Despite an ostensibly successful 10-6 finish at Players Tour Phoenix, my tournament was disappointing at a lot of key moments. I played Dimir Inverter in Pioneer and Dimir in both drafts, and despite loving my decklist, there were just a few missed chances, games that slipped out of reach despite what looked like a commanding advantage early on.
But I have a burning desire to keep playing Pioneer, at least as long as Inverter of Truth is a legal card. And, thanks to Underworld Breach taking some of the heat off the deck for a tournament, the chances that Inverter stays legal for at least a few months are significantly higher than they were a week ago! Corey Burkhart did end up winning the event with the deck, but the talk of the tournament was undoubtedly the Lotus Breach archetype.
Working with some of the brightest young minds in American Magic, Oliver Tiu, Oliver Tomajko, Max Mick, Noah Walker, Marcus Luong, and Roshen Eapen, we locked in Dimir Inverter and did not look back. My list for the tournament was (of course) unique, but used the same basic core. It was built with a few principles in mind, some specific to the open-decklist format of the Players Tour, and turned out pretty close to perfect. Going forward, this is a great base to work from:
A few important notes for deck tuners and developers:
Pack Rat is significantly worse as a sideboard plan with open decklists. Your opponent will know that you’re playing with Pack Rat, and will generally be able to cover it with one to two copies of Legion’s End post-sideboard. I appreciate that it’s not going to get hit with a Mystical Dispute, but it’s going to end up looking silly if your opponent peels Dig Through Time into a Legion’s End. Better is Jace, Vryn’s Prodigy, which is excellent against control matchups, combo matchups, and Bant Spirits.
Liliana, the Last Hope is your ace in the hole against Bant Spirits. How does a deck with Rattlechains and Selfless Spirit beat this monster? It’s also solid against Mono-Black Aggro and any lingering Llanowar Elves decks that crop up, and the ultimate is a decent way to win games if you’re unable to combo for some reason.
Speaking of alternative ways to win, if you get your Inverters hit with an Unmoored Ego or an Infinite Obliteration, it’s often a disaster. Not so with a single Coax from the Blind Eternities in the sideboard. Far better than any sideboard plan revolving around The Scarab God or Ashiok, Nightmare Weaver, Coax is an easy one-of, and can be found with Dig Through Time and flashed back with Jace, Vryn’s Prodigy in case you mill it.
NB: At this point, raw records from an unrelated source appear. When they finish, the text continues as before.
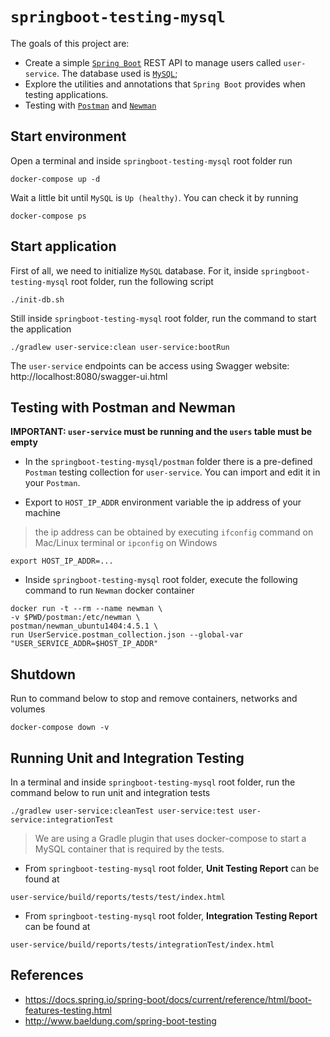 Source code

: # `springboot-testing-mysql`

The goals of this project are:

- Create a simple [`Spring Boot`](https://docs.spring.io/spring-boot/docs/current/reference/htmlsingle/) REST API to
manage users called `user-service`. The database used is [`MySQL`](https://www.mysql.com);
- Explore the utilities and annotations that `Spring Boot` provides when testing applications.
- Testing with [`Postman`](https://www.getpostman.com) and [`Newman`](https://github.com/postmanlabs/newman)

## Start environment

Open a terminal and inside `springboot-testing-mysql` root folder run
```
docker-compose up -d
```

Wait a little bit until `MySQL` is `Up (healthy)`. You can check it by running
```
docker-compose ps
```

## Start application

First of all, we need to initialize `MySQL` database. For it, inside `springboot-testing-mysql` root folder, run the
following script 
```
./init-db.sh
```

Still inside `springboot-testing-mysql` root folder, run the command to start the application
```
./gradlew user-service:clean user-service:bootRun
```

The `user-service` endpoints can be access using Swagger website: http://localhost:8080/swagger-ui.html

## Testing with Postman and Newman

**IMPORTANT: `user-service` must be running and the `users` table must be empty**

- In the `springboot-testing-mysql/postman` folder there is a pre-defined `Postman` testing collection for
`user-service`. You can import and edit it in your `Postman`.

- Export to `HOST_IP_ADDR` environment variable the ip address of your machine
> the ip address can be obtained by executing `ifconfig` command on Mac/Linux terminal or `ipconfig` on Windows
```
export HOST_IP_ADDR=...
```

- Inside `springboot-testing-mysql` root folder, execute the following command to run `Newman` docker container
```
docker run -t --rm --name newman \
-v $PWD/postman:/etc/newman \
postman/newman_ubuntu1404:4.5.1 \
run UserService.postman_collection.json --global-var "USER_SERVICE_ADDR=$HOST_IP_ADDR"
```

## Shutdown

Run to command below to stop and remove containers, networks and volumes
```
docker-compose down -v
```

## Running Unit and Integration Testing

In a terminal and inside `springboot-testing-mysql` root folder, run the command below to run unit and integration
tests
```
./gradlew user-service:cleanTest user-service:test user-service:integrationTest
```
> We are using a Gradle plugin that uses docker-compose to start a MySQL container that is required by the tests.

- From `springboot-testing-mysql` root folder, **Unit Testing Report** can be found at
```
user-service/build/reports/tests/test/index.html
```
- From `springboot-testing-mysql` root folder, **Integration Testing Report** can be found at
```
user-service/build/reports/tests/integrationTest/index.html
```

## References

- https://docs.spring.io/spring-boot/docs/current/reference/html/boot-features-testing.html
- http://www.baeldung.com/spring-boot-testing
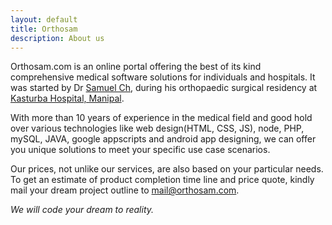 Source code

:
 ```yaml
---
layout: default
title: Orthosam
description: About us
---
```


Orthosam.com is an online portal offering the best of its kind comprehensive medical software solutions for individuals and hospitals. It was started by Dr [Samuel Ch](/samuel/#about), during his orthopaedic surgical residency at [Kasturba Hospital, Manipal](https://www.google.co.in/search?q=kasturba+hospital+manipal&oq=kasturba+hospital).

With more than 10 years of experience in the medical field and good hold over various technologies like web design(HTML, CSS, JS), node, PHP, mySQL, JAVA, google appscripts and android app designing, we can offer you unique solutions to meet your specific use case scenarios. 

Our prices, not unlike our services, are also based on your particular needs. To get an estimate of product completion time line and price quote, kindly mail your dream project outline to [mail@orthosam.com](mailto:mail@orthosam.com).

*We will code your dream to reality.*

<script> function otherSignedInStuff(googleUser){} </script>

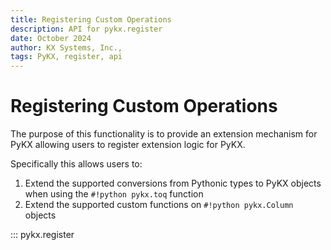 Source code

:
 ```yaml
---
title: Registering Custom Operations
description: API for pykx.register
date: October 2024
author: KX Systems, Inc.,
tags: PyKX, register, api
---
```


# Registering Custom Operations

The purpose of this functionality is to provide an extension mechanism for PyKX allowing users to register extension logic for PyKX.

Specifically this allows users to:

1. Extend the supported conversions from Pythonic types to PyKX objects when using the `#!python pykx.toq` function
2. Extend the supported custom functions on `#!python pykx.Column` objects

::: pykx.register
Lotus Breach, mirror matches, Sultai Delirium, and Mono-Black Aggro are all capable of bringing the pain with an Extraction effect and this is the smallest possible sideboard package to protect yourself against being cheesed out.
Notice how we’re often mentioning small numbers of cards with the logic that “They can be found with Dig Through Time?” Narset, Parter of Veils is Dig Through Time five and six. It also shuts off opposing copies of Jace, Wielder of Mysteries in the mirror match, which is absolutely critical. Jace is the centerpiece in the mirror match for two reasons. First, in a matchup where there are few creatures around to attack it down, it’s an extra card every turn. Second, it threatens opponents who try to combo off with Inverter of Truth by allowing you to mill them out if their library has few enough cards in it. Its presence on the battlefield is a major constraint to opponents, and it’s really difficult to remove. Obviously Dig Through Time is the most overtly broken card in the deck, but Jace is the scariest one when it goes unanswered.
Incidentally, Narset and two maindeck Hero’s Downfalls were my concessions to the power of Jace in the deck. Downfall is the only maindeckable answer to opposing Jaces, while also answering opposing copies of the popular hate card Gideon of the Trials. Note that without Hero’s Downfall, a Gideon of the Trials with an emblem is practically unbeatable, as you’d need two Inverters on the battlefield to attack the planeswalker down.
With four maindeck answers to enemy Jaces and four copies of our own, this list is never going to get outflanked in the Jace war. And with a virtual six Dig Through Times as opposed to the standard four, we are also far more likely to churn card selection in the late-game and find any single spell we need.
The concession here is the aggro matchup, because there are only three maindeck copies of Thassa’s Oracle. If control and combo start to dominate Pioneer, this will become the standard, but in a format where Mono-Red Aggro and Mono-Black Aggro are premier decks, it’s important to play four copies of the card. My metagame read was such that I expected to need the extra percentage against the non-aggro decks, which ended up being more correct than not.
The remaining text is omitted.